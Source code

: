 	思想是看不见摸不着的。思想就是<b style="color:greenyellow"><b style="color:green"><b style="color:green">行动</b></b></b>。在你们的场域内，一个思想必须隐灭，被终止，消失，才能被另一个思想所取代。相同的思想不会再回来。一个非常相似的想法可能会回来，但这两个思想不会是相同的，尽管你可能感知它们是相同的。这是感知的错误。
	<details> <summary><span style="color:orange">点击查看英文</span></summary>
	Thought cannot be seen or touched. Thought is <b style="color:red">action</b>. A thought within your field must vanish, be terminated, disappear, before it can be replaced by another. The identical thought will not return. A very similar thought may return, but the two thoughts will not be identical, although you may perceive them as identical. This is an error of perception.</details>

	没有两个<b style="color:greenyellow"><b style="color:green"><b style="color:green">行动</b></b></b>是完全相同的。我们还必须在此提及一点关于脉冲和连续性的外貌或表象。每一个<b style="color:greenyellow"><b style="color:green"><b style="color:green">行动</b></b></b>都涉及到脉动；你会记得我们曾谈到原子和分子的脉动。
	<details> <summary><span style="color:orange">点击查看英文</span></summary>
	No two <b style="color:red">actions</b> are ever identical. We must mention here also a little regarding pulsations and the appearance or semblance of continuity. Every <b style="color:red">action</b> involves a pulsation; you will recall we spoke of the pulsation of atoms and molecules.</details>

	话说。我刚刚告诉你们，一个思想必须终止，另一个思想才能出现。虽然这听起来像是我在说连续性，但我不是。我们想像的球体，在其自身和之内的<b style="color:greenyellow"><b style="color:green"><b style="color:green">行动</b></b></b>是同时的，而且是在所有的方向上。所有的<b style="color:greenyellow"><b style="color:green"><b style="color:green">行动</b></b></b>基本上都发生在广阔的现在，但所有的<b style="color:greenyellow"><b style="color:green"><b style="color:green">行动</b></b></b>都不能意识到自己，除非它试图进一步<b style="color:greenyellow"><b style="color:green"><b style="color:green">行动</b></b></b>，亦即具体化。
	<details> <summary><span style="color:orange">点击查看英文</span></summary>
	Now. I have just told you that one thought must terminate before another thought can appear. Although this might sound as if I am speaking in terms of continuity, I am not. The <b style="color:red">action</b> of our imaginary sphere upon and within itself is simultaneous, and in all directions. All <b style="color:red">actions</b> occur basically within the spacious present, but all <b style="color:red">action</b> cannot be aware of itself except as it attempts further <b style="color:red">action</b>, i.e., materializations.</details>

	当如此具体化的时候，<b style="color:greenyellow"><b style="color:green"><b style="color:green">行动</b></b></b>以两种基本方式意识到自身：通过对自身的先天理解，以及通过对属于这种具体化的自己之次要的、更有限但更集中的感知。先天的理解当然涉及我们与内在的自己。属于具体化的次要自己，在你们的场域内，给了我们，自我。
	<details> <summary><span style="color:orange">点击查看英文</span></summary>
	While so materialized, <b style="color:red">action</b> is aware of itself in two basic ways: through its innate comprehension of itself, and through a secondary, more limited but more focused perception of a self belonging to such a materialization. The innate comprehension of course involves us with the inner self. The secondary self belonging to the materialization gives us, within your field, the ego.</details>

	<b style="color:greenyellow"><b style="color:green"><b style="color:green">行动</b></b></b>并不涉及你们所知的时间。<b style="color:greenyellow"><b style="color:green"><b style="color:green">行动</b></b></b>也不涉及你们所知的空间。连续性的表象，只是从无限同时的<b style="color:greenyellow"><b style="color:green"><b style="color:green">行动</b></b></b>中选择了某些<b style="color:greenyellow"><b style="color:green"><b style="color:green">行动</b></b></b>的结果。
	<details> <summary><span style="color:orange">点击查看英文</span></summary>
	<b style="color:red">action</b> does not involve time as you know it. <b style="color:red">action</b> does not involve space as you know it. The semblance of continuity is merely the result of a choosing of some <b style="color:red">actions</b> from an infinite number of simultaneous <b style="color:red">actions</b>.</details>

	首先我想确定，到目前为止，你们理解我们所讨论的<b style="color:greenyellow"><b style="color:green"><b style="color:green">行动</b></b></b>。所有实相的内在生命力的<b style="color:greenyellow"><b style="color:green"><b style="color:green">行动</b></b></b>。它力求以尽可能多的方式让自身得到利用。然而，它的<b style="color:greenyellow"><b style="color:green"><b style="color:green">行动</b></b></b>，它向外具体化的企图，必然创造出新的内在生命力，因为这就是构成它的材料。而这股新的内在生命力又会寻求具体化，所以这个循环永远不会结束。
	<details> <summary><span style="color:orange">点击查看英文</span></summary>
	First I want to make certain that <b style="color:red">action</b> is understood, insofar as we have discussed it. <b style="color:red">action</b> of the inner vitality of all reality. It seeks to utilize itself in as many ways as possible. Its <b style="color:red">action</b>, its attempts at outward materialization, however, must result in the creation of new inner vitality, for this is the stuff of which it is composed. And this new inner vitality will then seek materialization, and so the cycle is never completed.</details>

-=-=-

__Exercise goal__
Without skipping anything, transcribe every line above exactly.

__Problem solution__
Source code

: 	思想是看不见摸不着的。思想就是<b style="color:greenyellow"><b style="color:green"><b style="color:green">行动</b></b></b>。在你们的场域内，一个思想必须隐灭，被终止，消失，才能被另一个思想所取代。相同的思想不会再回来。一个非常相似的想法可能会回来，但这两个思想不会是相同的，尽管你可能感知它们是相同的。这是感知的错误。
	<details> <summary><span style="color:orange">点击查看英文</span></summary>
	Thought cannot be seen or touched. Thought is <b style="color:red">action</b>. A thought within your field must vanish, be terminated, disappear, before it can be replaced by another. The identical thought will not return. A very similar thought may return, but the two thoughts will not be identical, although you may perceive them as identical. This is an error of perception.</details>

	没有两个<b style="color:greenyellow"><b style="color:green"><b style="color:green">行动</b></b></b>是完全相同的。我们还必须在此提及一点关于脉冲和连续性的外貌或表象。每一个<b style="color:greenyellow"><b style="color:green"><b style="color:green">行动</b></b></b>都涉及到脉动；你会记得我们曾谈到原子和分子的脉动。
	<details> <summary><span style="color:orange">点击查看英文</span></summary>
	No two <b style="color:red">actions</b> are ever identical. We must mention here also a little regarding pulsations and the appearance or semblance of continuity. Every <b style="color:red">action</b> involves a pulsation; you will recall we spoke of the pulsation of atoms and molecules.</details>

	话说。我刚刚告诉你们，一个思想必须终止，另一个思想才能出现。虽然这听起来像是我在说连续性，但我不是。我们想像的球体，在其自身和之内的<b style="color:greenyellow"><b style="color:green"><b style="color:green">行动</b></b></b>是同时的，而且是在所有的方向上。所有的<b style="color:greenyellow"><b style="color:green"><b style="color:green">行动</b></b></b>基本上都发生在广阔的现在，但所有的<b style="color:greenyellow"><b style="color:green"><b style="color:green">行动</b></b></b>都不能意识到自己，除非它试图进一步<b style="color:greenyellow"><b style="color:green"><b style="color:green">行动</b></b></b>，亦即具体化。
	<details> <summary><span style="color:orange">点击查看英文</span></summary>
	Now. I have just told you that one thought must terminate before another thought can appear. Although this might sound as if I am speaking in terms of continuity, I am not. The <b style="color:red">action</b> of our imaginary sphere upon and within itself is simultaneous, and in all directions. All <b style="color:red">actions</b> occur basically within the spacious present, but all <b style="color:red">action</b> cannot be aware of itself except as it attempts further <b style="color:red">action</b>, i.e., materializations.</details>

	当如此具体化的时候，<b style="color:greenyellow"><b style="color:green"><b style="color:green">行动</b></b></b>以两种基本方式意识到自身：通过对自身的先天理解，以及通过对属于这种具体化的自己之次要的、更有限但更集中的感知。先天的理解当然涉及我们与内在的自己。属于具体化的次要自己，在你们的场域内，给了我们，自我。
	<details> <summary><span style="color:orange">点击查看英文</span></summary>
	While so materialized, <b style="color:red">action</b> is aware of itself in two basic ways: through its innate comprehension of itself, and through a secondary, more limited but more focused perception of a self belonging to such a materialization. The innate comprehension of course involves us with the inner self. The secondary self belonging to the materialization gives us, within your field, the ego.</details>

	<b style="color:greenyellow"><b style="color:green"><b style="color:green">行动</b></b></b>并不涉及你们所知的时间。<b style="color:greenyellow"><b style="color:green"><b style="color:green">行动</b></b></b>也不涉及你们所知的空间。连续性的表象，只是从无限同时的<b style="color:greenyellow"><b style="color:green"><b style="color:green">行动</b></b></b>中选择了某些<b style="color:greenyellow"><b style="color:green"><b style="color:green">行动</b></b></b>的结果。
	<details> <summary><span style="color:orange">点击查看英文</span></summary>
	<b style="color:red">action</b> does not involve time as you know it. <b style="color:red">action</b> does not involve space as you know it. The semblance of continuity is merely the result of a choosing of some <b style="color:red">actions</b> from an infinite number of simultaneous <b style="color:red">actions</b>.</details>

	首先我想确定，到目前为止，你们理解我们所讨论的<b style="color:greenyellow"><b style="color:green"><b style="color:green">行动</b></b></b>。所有实相的内在生命力的<b style="color:greenyellow"><b style="color:green"><b style="color:green">行动</b></b></b>。它力求以尽可能多的方式让自身得到利用。然而，它的<b style="color:greenyellow"><b style="color:green"><b style="color:green">行动</b></b></b>，它向外具体化的企图，必然创造出新的内在生命力，因为这就是构成它的材料。而这股新的内在生命力又会寻求具体化，所以这个循环永远不会结束。
	<details> <summary><span style="color:orange">点击查看英文</span></summary>
	First I want to make certain that <b style="color:red">action</b> is understood, insofar as we have discussed it. <b style="color:red">action</b> of the inner vitality of all reality. It seeks to utilize itself in as many ways as possible. Its <b style="color:red">action</b>, its attempts at outward materialization, however, must result in the creation of new inner vitality, for this is the stuff of which it is composed. And this new inner vitality will then seek materialization, and so the cycle is never completed.</details>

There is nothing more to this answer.